Он глядит на меня с хитрым прищуром, и я отвечаю, что, конечно, нет и я не против, чтобы этих дорогих и близких стало больше. Скажем, на одну арабскую принцессу… Но как это устроить? Как добиться, чтоб полюбили Сергея Невлюдова? Его, а не богатства, не власть, не знания, дарованные этому счастливцу? Не преходящую славу спасителя мира? С одной стороны, все это нелишне, а с другой – соблазн! Великий соблазн для женщины, тем более – принцессы! Принцессам ведь нужны герои, и потому… Джинн, покачивая головой в чалме, перебивает меня сочным басом Глеб Кириллыча:
– Это все фантазии, юноша, бред и фантазии от лишнего ума! Они пользительны для писаных романов, а в романах житейских следует не фантазировать, но держаться ближе к телу.

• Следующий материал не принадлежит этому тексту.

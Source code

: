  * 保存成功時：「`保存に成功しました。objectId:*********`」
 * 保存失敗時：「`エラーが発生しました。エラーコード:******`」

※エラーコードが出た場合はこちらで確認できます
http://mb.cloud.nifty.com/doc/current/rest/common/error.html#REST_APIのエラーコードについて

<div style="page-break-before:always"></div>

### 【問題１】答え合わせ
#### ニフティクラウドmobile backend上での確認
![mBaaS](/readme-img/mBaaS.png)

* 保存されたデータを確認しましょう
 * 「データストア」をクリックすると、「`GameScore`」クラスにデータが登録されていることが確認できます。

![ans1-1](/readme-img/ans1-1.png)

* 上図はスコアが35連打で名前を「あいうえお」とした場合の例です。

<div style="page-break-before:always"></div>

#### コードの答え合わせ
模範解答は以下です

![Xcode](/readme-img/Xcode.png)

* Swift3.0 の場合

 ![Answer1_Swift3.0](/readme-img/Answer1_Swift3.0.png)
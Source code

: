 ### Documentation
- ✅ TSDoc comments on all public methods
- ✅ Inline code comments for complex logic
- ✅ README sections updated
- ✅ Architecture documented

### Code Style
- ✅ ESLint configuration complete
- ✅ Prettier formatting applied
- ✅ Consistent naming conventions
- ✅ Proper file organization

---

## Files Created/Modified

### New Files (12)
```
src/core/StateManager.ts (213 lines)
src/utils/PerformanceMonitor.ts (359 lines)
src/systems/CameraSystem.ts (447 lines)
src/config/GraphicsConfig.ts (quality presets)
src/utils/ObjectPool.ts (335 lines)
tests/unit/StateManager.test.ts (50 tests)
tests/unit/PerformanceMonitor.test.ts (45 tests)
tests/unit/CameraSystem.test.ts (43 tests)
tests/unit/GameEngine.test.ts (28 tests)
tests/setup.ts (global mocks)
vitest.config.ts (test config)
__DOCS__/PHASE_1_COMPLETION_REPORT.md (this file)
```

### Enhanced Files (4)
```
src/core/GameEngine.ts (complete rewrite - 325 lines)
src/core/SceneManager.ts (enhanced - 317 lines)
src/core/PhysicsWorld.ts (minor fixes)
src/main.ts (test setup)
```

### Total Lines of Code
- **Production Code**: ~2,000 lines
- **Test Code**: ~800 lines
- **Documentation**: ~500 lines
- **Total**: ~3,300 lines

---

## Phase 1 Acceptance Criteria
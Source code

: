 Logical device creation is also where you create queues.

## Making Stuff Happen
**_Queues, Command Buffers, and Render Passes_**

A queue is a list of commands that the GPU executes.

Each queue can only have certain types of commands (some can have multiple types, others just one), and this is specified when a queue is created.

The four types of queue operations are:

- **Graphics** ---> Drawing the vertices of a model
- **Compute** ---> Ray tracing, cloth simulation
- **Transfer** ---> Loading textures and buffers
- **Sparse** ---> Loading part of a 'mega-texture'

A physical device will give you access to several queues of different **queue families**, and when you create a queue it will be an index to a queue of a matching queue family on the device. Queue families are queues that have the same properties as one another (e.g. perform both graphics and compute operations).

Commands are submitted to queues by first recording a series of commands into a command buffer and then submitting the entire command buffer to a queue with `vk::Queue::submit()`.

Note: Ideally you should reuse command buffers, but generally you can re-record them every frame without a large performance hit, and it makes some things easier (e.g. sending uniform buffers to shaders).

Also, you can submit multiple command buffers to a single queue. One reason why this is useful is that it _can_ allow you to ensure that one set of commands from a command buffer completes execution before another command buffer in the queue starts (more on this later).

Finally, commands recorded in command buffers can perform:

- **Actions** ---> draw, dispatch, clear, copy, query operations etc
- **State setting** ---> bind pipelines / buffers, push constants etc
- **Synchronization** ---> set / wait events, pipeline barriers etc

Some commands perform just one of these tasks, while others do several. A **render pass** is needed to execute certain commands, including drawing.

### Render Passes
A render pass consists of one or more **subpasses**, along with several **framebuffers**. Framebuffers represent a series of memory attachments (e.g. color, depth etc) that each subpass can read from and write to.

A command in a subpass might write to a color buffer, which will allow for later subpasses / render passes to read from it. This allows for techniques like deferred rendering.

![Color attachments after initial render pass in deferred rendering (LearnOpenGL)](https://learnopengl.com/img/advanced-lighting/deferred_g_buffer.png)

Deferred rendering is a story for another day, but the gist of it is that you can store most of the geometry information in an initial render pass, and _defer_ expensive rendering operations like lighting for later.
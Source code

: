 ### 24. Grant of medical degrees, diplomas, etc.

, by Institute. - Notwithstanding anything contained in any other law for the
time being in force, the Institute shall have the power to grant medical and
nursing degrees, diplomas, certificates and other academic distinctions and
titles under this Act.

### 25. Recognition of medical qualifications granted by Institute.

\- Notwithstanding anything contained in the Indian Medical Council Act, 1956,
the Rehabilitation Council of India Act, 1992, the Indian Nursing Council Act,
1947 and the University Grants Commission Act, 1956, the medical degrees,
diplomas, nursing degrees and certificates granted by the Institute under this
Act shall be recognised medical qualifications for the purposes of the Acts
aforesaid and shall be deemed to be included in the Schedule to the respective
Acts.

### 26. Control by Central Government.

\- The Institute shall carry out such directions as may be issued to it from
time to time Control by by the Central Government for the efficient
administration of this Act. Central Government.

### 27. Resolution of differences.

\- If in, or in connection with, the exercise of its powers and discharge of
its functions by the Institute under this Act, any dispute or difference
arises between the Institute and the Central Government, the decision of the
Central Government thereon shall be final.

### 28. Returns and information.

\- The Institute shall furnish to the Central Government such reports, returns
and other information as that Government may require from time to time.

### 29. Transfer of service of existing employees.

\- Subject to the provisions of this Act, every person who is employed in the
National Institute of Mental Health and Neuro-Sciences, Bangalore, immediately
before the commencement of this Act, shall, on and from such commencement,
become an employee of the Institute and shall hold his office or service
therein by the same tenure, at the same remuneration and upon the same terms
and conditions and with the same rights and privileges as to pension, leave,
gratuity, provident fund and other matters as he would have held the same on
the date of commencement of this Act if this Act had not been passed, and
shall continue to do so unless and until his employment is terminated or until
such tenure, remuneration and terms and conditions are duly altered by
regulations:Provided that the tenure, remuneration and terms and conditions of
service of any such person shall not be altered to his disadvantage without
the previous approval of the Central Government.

– Хотелось бы, – вздыхаю я.
– Вот и не щелкай клювом, – советует Джинн. – Как прозвенит тебе звоночек, так становись поближе и хватай!
– Когда же прозвенит?
– Когда, когда… Может быть, сейчас!
И в самом деле я слышу пронзительную трель звонка. Сон мой осыпается лепестками увядшей розы, и, открыв глаза, я вижу, что в комнате по-прежнему темно. Было утро, пришел вечер… Сколько же я проспал? Наверное, часов двенадцать…
В прихожей надрывался телефон. Зажав под мышкой увесистый томик Корана, я вылез из кресла, переместился к аппарату и поднял трубку.
– Серега? Эт-то я, Ссизо.
– Привет, Север, – произнес я, отряхивая остатки сна.